Comment expliquer cette volonté, ou stratégie, de consensus et de rassemblement ? En quoi sa personnalité ou ses conseillers peuvent être une aide à la compréhension de cette image assumée de sa part ? 

Christelle Bertrand : Il n'y a pas qu'une question de timing bien entendu, ce positionnement correspond aussi à la personnalité d'Alain Juppé qui se méfie des propositions choc car il veut justement apparaître comme l'anti-Sarkozy, il refuse de cliver, d'être dans l'effet d'annonce. Il pense, comme Hollande a pu le faire pendant la campagne de 2012, que les Français cherchent de l'apaisement, quelqu'un qui les rassure et non qui les bouscule. Il y va donc à tâtons.

Sa personnalité ne le porte pourtant par naturellement vers le consensus, en terme de propositions clivantes il faut garder en mémoire qu'il a dû quitter Matignon car il proposait un allongement de la durée de cotisation de 37,5 à 40 annuités pour les salariés de la fonction publique. On lui a beaucoup reproché cette rigidité qui confine à la dureté, il en a souffert. Depuis, il a d'ailleurs beaucoup raconté que Bordeaux l'avait changé, que de devoir gérer une ville lui avait appris l'art de la négociation et du consensus et c'est cette image-là qu'il entend promouvoir aujourd'hui loin du Juppé droit dans ses bottes.

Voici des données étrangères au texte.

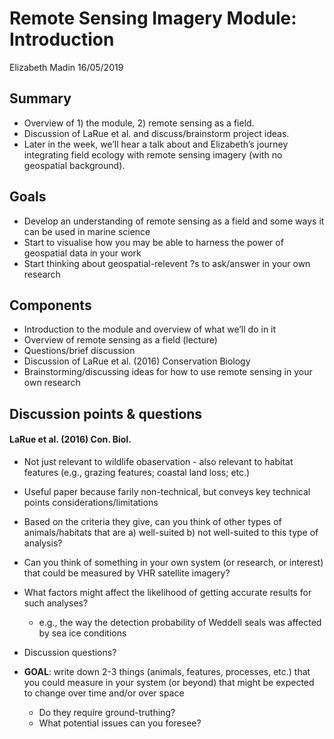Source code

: Remote Sensing Imagery Module: Introduction
================
Elizabeth Madin
16/05/2019

## Summary

  - Overview of 1) the module, 2) remote sensing as a field.
  - Discussion of LaRue et al. and discuss/brainstorm project ideas.
  - Later in the week, we’ll hear a talk about and Elizabeth’s journey
    integrating field ecology with remote sensing imagery (with no
    geospatial background).

## Goals

  - Develop an understanding of remote sensing as a field and some ways
    it can be used in marine science
  - Start to visualise how you may be able to harness the power of
    geospatial data in your work
  - Start thinking about geospatial-relevent ?s to ask/answer in your
    own research

## Components

  - Introduction to the module and overview of what we’ll do in it
  - Overview of remote sensing as a field (lecture)
  - Questions/brief discussion
  - Discussion of LaRue et al. (2016) Conservation Biology
  - Brainstorming/discussing ideas for how to use remote sensing in your
    own research

## Discussion points & questions

#### LaRue et al. (2016) Con. Biol.

  - Not just relevant to wildlife obaservation - also relevant to
    habitat features (e.g., grazing features; coastal land loss; etc.)

  - Useful paper because farily non-technical, but conveys key technical
    points considerations/limitations

  - Based on the criteria they give, can you think of other types of
    animals/habitats that are a) well-suited b) not well-suited to this
    type of analysis?

  - Can you think of something in your own system (or research, or
    interest) that could be measured by VHR satellite imagery?

  - What factors might affect the likelihood of getting accurate results
    for such analyses?
    
      - e.g., the way the detection probability of Weddell seals was
        affected by sea ice conditions

  - Discussion questions?

  - **GOAL**: write down 2-3 things (animals, features, processes, etc.)
    that you could measure in your system (or beyond) that might be
    expected to change over time and/or over space
    
      - Do they require ground-truthing?
      - What potential issues can you foresee?

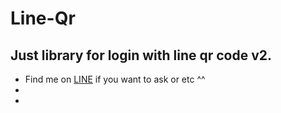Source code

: # Line-Qr
Just library for login with line qr code v2.
-
- Find me on [LINE](https://line.me/ti/p/~.-belumdiatur) if you want to ask or etc
^^
-
-
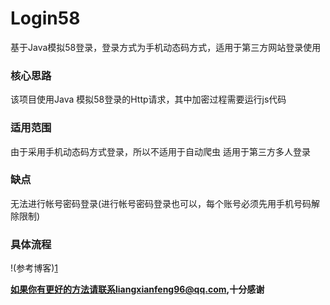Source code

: # Login58
基于Java模拟58登录，登录方式为手机动态码方式，适用于第三方网站登录使用

### 核心思路
该项目使用Java 模拟58登录的Http请求，其中加密过程需要运行js代码

### 适用范围
由于采用手机动态码方式登录，所以不适用于自动爬虫
适用于第三方多人登录


### 缺点
无法进行帐号密码登录(进行帐号密码登录也可以，每个账号必须先用手机号码解除限制)

### 具体流程
!(参考博客)[1]

**如果你有更好的方法请联系liangxianfeng96@qq.com,十分感谢**


[1]: http://zerolxf.github.io
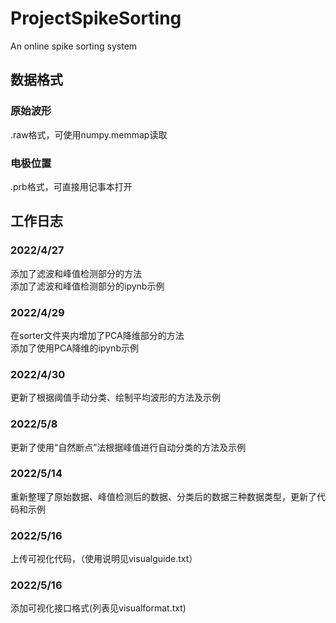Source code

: # ProjectSpikeSorting
An online spike sorting system

## 数据格式
### 原始波形
.raw格式，可使用numpy.memmap读取
### 电极位置
.prb格式，可直接用记事本打开

## 工作日志
### 2022/4/27
添加了滤波和峰值检测部分的方法<br>
添加了滤波和峰值检测部分的ipynb示例
### 2022/4/29
在sorter文件夹内增加了PCA降维部分的方法<br>
添加了使用PCA降维的ipynb示例
### 2022/4/30
更新了根据阈值手动分类、绘制平均波形的方法及示例
### 2022/5/8
更新了使用“自然断点”法根据峰值进行自动分类的方法及示例
### 2022/5/14
重新整理了原始数据、峰值检测后的数据、分类后的数据三种数据类型，更新了代码和示例
### 2022/5/16
上传可视化代码，（使用说明见visualguide.txt）
### 2022/5/16
添加可视化接口格式(列表见visualformat.txt)
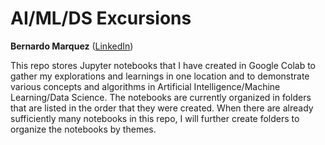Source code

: # AI/ML/DS Excursions 
**Bernardo Marquez** ([LinkedIn](http://www.linkedin.com/in/bernardo-marquez-1266476))

This repo stores Jupyter notebooks that I have created in Google Colab to gather my explorations and learnings in one location and to demonstrate various concepts and algorithms in Artificial Intelligence/Machine Learning/Data Science. The notebooks are currently organized in folders that are listed in the order that they were created. When there are already sufficiently many notebooks in this repo, I will further create folders to organize the notebooks by themes.
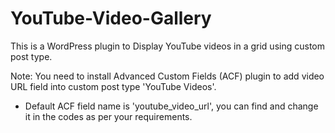 # YouTube-Video-Gallery
This is a WordPress plugin to Display YouTube videos in a grid using custom post type.

Note: You need to install Advanced Custom Fields (ACF) plugin to add video URL field into custom post type 'YouTube Videos'.
* Default ACF field name is 'youtube_video_url', you can find and change it in the codes as per your requirements.
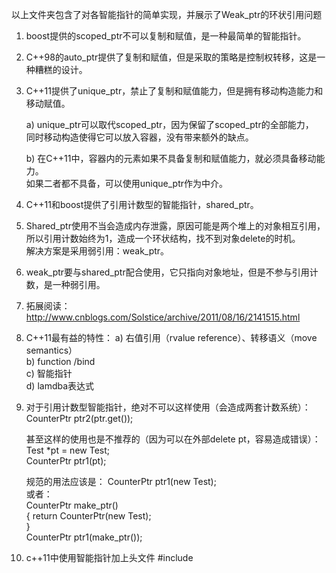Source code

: 以上文件夹包含了对各智能指针的简单实现，并展示了Weak_ptr的环状引用问题

1. boost提供的scoped_ptr不可以复制和赋值，是一种最简单的智能指针。  

2. C++98的auto_ptr提供了复制和赋值，但是采取的策略是控制权转移，这是一种糟糕的设计。   

3. C++11提供了unique_ptr，禁止了复制和赋值能力，但是拥有移动构造能力和移动赋值。   
   
   a) unique_ptr可以取代scoped_ptr，因为保留了scoped_ptr的全部能力，         
      同时移动构造使得它可以放入容器，没有带来额外的缺点。
   
   b) 在C++11中，容器内的元素如果不具备复制和赋值能力，就必须具备移动能力。         
      如果二者都不具备，可以使用unique_ptr作为中介。 

4. C++11和boost提供了引用计数型的智能指针，shared_ptr。    
   
5. Shared_ptr使用不当会造成内存泄露，原因可能是两个堆上的对象相互引用，      
   所以引用计数始终为1，造成一个环状结构，找不到对象delete的时机。   
   解决方案是采用弱引用：weak_ptr。

6. weak_ptr要与shared_ptr配合使用，它只指向对象地址，但是不参与引用计数，是一种弱引用。  

7. 拓展阅读：http://www.cnblogs.com/Solstice/archive/2011/08/16/2141515.html

8. C++11最有益的特性：
   a) 右值引用（rvalue reference）、转移语义（move semantics）     
   b) function /bind      
   c) 智能指针     
   d) lamdba表达式   

9. 对于引用计数型智能指针，绝对不可以这样使用（会造成两套计数系统）：     
   CounterPtr<Test> ptr2(ptr.get());
   
   甚至这样的使用也是不推荐的（因为可以在外部delete pt，容易造成错误）：          
   Test *pt = new Test;      
   CounterPtr<Test> ptr1(pt);     
   
   规范的用法应该是：
   CounterPtr<Test> ptr1(new Test);         
   或者：    
   CounterPtr<Test> make_ptr()    
   {
       return CounterPtr(new Test);      
   }      
   CounterPtr<Test> ptr1(make_ptr());  

10. c++11中使用智能指针加上头文件 #include<memory>    
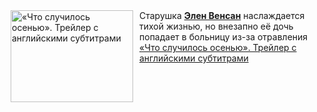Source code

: <!--2025-01-04 08:00:11-->
<div class="yb">
  <div class="rss smaller1 kino_kino"><a href="https://www.kino-teatr.ru/video/44949/" title="«Что случилось осенью». Трейлер с английскими субтитрами"><img src="https://www.kino-teatr.ru/video/9/4/44949/poster.jpg" width="196" height="147" align="left" hspace="5" style="margin: 0px 10px 0px 5px" alt="«Что случилось осенью». Трейлер с английскими субтитрами"/></a>Старушка <a href=https://www.kino-teatr.ru/kino/acter/w/euro/105265/works/ target=_blank><strong>Элен Венсан</strong></a> наслаждается тихой жизнью, но внезапно её дочь попадает в больницу из-за отравления <br><a class="light" href="https://www.kino-teatr.ru/video/44949/">«Что случилось осенью». Трейлер с английскими субтитрами</a></div>
</div>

La question qui se pose désormais est: est-ce qu'à force de vouloir être consensuel il ne va pas finir par être transparent. Que retient-on de ses différentes propositions, vraiment pas grand-chose. Or les Français n'adhérent que rarement à une philosophie, ils ont besoin de concret pour réagir et soutenir.

Guillaume Tabard : Tout d'abord, Juppé a un nombre restreint de conseillers. Il a un réseau d'élus avec des proches tels que Benoit Apparu, Edouard Phillipe ou encore Hervé Guaymard. En tant que conseiller à proprement dit, je vois Gilles Boyer qui joue un rôle de conseil en communication et en politique. A ce niveau-là, Juppé est un peu plus personnel et individuel que d'autres responsables politiques. Si l'on se concentre sur son cercle proched'élus, on peut parler de personnalités plus centristes par rapport aux autres élus de Les Républicains. Mais je n'irai pas jusqu'à dire que son entourage l'influence et exerce une pression sur lui.

Je pense qu'au-delà de ses proches, Juppé est lui-même sur cette ligne-là. Quoiqu'il en soit, la sensibilité des élus qui le soutiennent est globalement sur des positions plus centrales ou moins clivantes qu'un certain nombre de politiques sarkozystes. Ils sont par ailleurs moins présents sur des questions régaliennes.  C'est la différence avec l'entourage de Sarkozy qui rassemble des élus tels qu'Eric Ciotti ou Guillaume Larrivé, plus présents sur les thématiques de sécurité. C'est moins le cœur de sujet des élus juppéistes. Et c'est sur ce point que ce livre qu'il vient de sortir peut être une bonne surprise. On n'attendait pas Juppé aussi pointu sur ces questions régaliennes. 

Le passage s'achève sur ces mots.